On Mon, Aug 13, 2018 at 7:35 PM, Andres Freund <andres(at)anarazel(dot)de> wrote:

> On 2018-08-13 16:14:03 +0000, PG Bug reporting form wrote:
> > Execute this query (multiple times!)
> >
> > select * from events where account in (select account from events where
> > data->>'page' = 'success.html' limit 3);
>
> Well, the subselect with thelimit going to return different results from
> run to run. Unless you add an ORDER BY there's no guaranteed order in
> which tuples are returned. So I don't think it's surprising that you're
> getting results that differ between runs.
>

While this is true, that's missing the point.

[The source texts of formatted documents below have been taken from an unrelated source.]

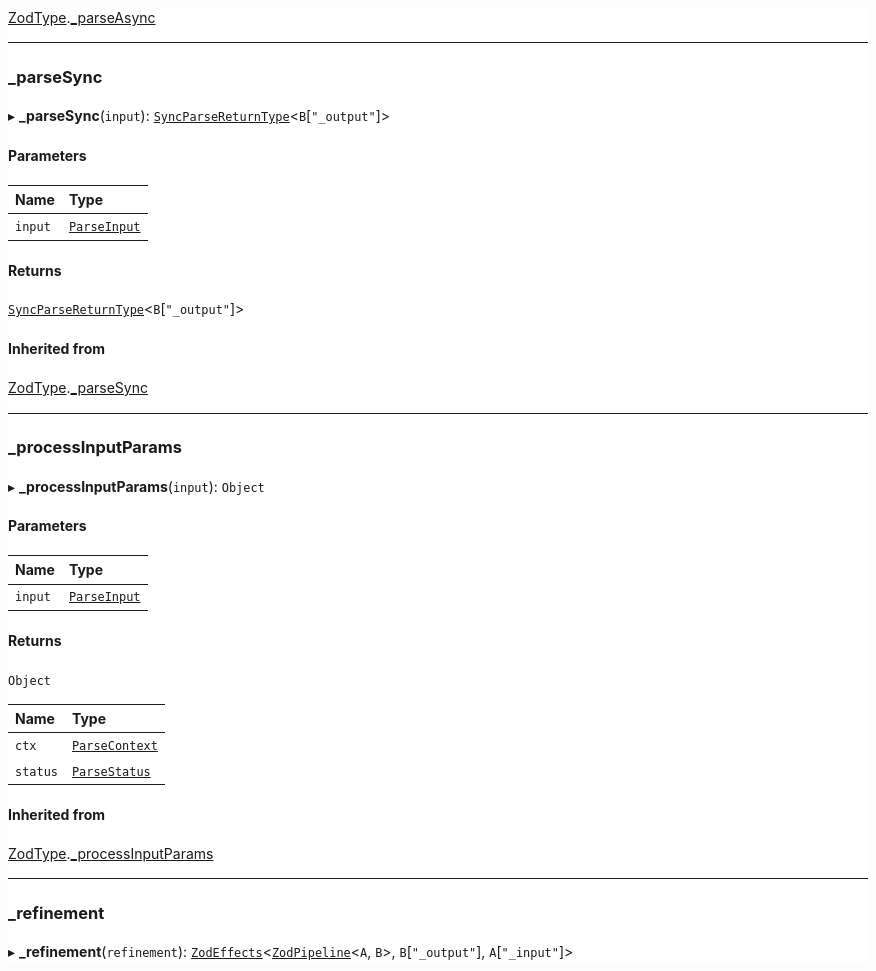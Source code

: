 [ZodType](Core.z.ZodType.md).[_parseAsync](Core.z.ZodType.md#_parseasync)

___

### \_parseSync

▸ **_parseSync**(`input`): [`SyncParseReturnType`](../modules/Core.z.md#syncparsereturntype)\<`B`[``"_output"``]\>

#### Parameters

| Name | Type |
| :------ | :------ |
| `input` | [`ParseInput`](../modules/Core.z.md#parseinput) |

#### Returns

[`SyncParseReturnType`](../modules/Core.z.md#syncparsereturntype)\<`B`[``"_output"``]\>

#### Inherited from

[ZodType](Core.z.ZodType.md).[_parseSync](Core.z.ZodType.md#_parsesync)

___

### \_processInputParams

▸ **_processInputParams**(`input`): `Object`

#### Parameters

| Name | Type |
| :------ | :------ |
| `input` | [`ParseInput`](../modules/Core.z.md#parseinput) |

#### Returns

`Object`

| Name | Type |
| :------ | :------ |
| `ctx` | [`ParseContext`](../interfaces/Core.z.ParseContext.md) |
| `status` | [`ParseStatus`](Core.z.ParseStatus.md) |

#### Inherited from

[ZodType](Core.z.ZodType.md).[_processInputParams](Core.z.ZodType.md#_processinputparams)

___

### \_refinement

▸ **_refinement**(`refinement`): [`ZodEffects`](Core.z.ZodEffects.md)\<[`ZodPipeline`](Core.z.ZodPipeline.md)\<`A`, `B`\>, `B`[``"_output"``], `A`[``"_input"``]\>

This output, for example:

account | page
---------+--------------
14 | a.html
14 | success.html
65 | b.html
65 | success.html
80 | b.html
80 | success.html
24084 | a.html
24084 | success.html
24085 | c.html
24085 | success.html
24095 | a.html
24095 | success.html
(12 rows)

contains data from six different accounts, which should surely be
impossible regardless of which three accounts the subquery returns.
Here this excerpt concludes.